A California arbitration decision stands

June 09, 2014 | By DEBORAH LA FETRA

The California Supreme Court gained a little ground today in its perpetual tug-of-war with the United States Supreme Court over the enforcement of contracts containing arbitration provisions. The California court doesn’t like arbitration and creatively finds all sorts of reasons to avoid enforcing contracts that call for arbitral resolution of disputes. Sonic-Calabasas A v. Moreno involves an employment contract, and this case has been bouncing up and down the courts for years. The California Supreme Court originally invalidated the contract as unconscionable and against public policy because it waived an administrative hearing on employment disputes that otherwise would be available under the state Labor Code (so-called Berman hearings). The U.S. Supreme Court vacated that decision a couple years ago, and ordered the state court to reconsider the matter in light of AT&T Mobility v. Concepcion, which held that the federal substantive law of arbitration and the Federal Arbitration Act preempted any state common law rule or statute that stood as an “obstacle” to arbitration.

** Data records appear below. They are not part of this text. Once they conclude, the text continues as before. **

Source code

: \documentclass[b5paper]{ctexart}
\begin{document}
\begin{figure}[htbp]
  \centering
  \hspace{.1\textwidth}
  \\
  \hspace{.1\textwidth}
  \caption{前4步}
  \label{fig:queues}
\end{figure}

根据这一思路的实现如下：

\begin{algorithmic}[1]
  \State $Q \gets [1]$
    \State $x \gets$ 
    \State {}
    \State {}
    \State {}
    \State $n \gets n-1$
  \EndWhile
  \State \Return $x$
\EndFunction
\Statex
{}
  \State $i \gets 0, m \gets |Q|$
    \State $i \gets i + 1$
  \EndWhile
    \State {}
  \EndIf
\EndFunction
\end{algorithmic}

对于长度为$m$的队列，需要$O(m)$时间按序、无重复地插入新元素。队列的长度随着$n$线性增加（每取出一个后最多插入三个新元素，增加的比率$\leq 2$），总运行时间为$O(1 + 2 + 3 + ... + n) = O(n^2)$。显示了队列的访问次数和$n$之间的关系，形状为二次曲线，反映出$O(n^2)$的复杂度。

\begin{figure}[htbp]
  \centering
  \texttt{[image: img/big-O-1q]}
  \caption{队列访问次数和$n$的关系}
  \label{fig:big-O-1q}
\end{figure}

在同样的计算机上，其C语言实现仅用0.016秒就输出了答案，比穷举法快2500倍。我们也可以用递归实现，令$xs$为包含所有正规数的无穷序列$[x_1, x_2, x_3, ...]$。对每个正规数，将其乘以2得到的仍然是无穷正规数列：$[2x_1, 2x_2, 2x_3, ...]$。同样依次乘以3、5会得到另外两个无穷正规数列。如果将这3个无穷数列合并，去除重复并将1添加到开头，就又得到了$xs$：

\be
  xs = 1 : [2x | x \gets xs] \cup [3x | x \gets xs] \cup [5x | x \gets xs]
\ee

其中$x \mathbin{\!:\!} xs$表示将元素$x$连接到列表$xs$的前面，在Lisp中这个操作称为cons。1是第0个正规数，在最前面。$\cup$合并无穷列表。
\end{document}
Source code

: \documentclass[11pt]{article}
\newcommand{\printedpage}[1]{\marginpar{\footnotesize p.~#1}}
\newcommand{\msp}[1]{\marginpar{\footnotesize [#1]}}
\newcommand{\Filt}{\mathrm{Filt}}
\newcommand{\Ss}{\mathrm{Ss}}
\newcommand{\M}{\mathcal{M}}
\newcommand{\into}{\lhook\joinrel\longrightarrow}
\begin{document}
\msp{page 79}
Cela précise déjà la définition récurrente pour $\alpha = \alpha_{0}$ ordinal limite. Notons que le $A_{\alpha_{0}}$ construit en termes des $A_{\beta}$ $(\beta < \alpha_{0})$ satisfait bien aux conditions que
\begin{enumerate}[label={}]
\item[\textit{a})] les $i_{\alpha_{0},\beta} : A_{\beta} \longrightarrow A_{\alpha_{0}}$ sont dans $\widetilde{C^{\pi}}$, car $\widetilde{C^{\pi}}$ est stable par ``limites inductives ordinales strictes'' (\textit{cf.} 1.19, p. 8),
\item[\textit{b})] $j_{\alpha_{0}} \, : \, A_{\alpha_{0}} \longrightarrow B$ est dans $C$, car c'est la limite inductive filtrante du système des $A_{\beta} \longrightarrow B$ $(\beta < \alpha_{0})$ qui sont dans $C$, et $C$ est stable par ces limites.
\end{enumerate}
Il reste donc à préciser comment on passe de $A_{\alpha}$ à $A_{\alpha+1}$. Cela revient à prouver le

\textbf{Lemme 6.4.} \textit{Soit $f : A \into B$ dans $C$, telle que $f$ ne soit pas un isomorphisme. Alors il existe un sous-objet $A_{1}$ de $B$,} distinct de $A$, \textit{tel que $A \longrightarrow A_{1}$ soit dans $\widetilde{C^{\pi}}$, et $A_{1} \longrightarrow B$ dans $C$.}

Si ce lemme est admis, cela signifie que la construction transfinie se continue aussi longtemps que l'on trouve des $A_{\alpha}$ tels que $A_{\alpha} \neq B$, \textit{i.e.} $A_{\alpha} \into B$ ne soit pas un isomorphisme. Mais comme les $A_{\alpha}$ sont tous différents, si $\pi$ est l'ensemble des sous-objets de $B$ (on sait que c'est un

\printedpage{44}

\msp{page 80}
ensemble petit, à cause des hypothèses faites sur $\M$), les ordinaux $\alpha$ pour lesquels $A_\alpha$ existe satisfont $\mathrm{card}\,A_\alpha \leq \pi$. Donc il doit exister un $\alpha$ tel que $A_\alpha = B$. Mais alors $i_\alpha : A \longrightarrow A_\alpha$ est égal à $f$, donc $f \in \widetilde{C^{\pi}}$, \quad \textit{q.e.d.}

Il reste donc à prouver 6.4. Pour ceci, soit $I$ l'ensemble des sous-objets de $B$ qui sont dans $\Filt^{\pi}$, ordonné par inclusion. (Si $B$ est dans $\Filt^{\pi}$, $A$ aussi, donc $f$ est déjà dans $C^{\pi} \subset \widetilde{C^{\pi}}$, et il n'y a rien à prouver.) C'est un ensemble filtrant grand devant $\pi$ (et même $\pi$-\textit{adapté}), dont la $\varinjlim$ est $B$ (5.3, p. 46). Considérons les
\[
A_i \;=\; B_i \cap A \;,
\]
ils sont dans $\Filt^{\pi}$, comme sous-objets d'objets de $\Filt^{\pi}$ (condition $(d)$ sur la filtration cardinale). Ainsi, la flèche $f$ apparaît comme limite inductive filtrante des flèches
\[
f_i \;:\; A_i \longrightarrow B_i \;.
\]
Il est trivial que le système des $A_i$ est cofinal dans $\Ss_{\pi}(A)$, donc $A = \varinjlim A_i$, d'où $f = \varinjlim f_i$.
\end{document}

On its second review, the California Supreme Court recognized that it had to abandon its categorical rule of invalidating arbitration contracts that waived the Berman hearing, but it announced a new rule that requires that arbitration contracts that waive Berman hearings must provide for “accessible, affordable resolution of wage disputes.” As a practical matter, this either forces California employers to participate in the Berman hearings, or set up its own dispute resolution process that mirrors those hearings. PLF filed an amicus brief supporting the petition for writ of certiorari.  Unfortunately, today the Supreme Court declined to review the California decision.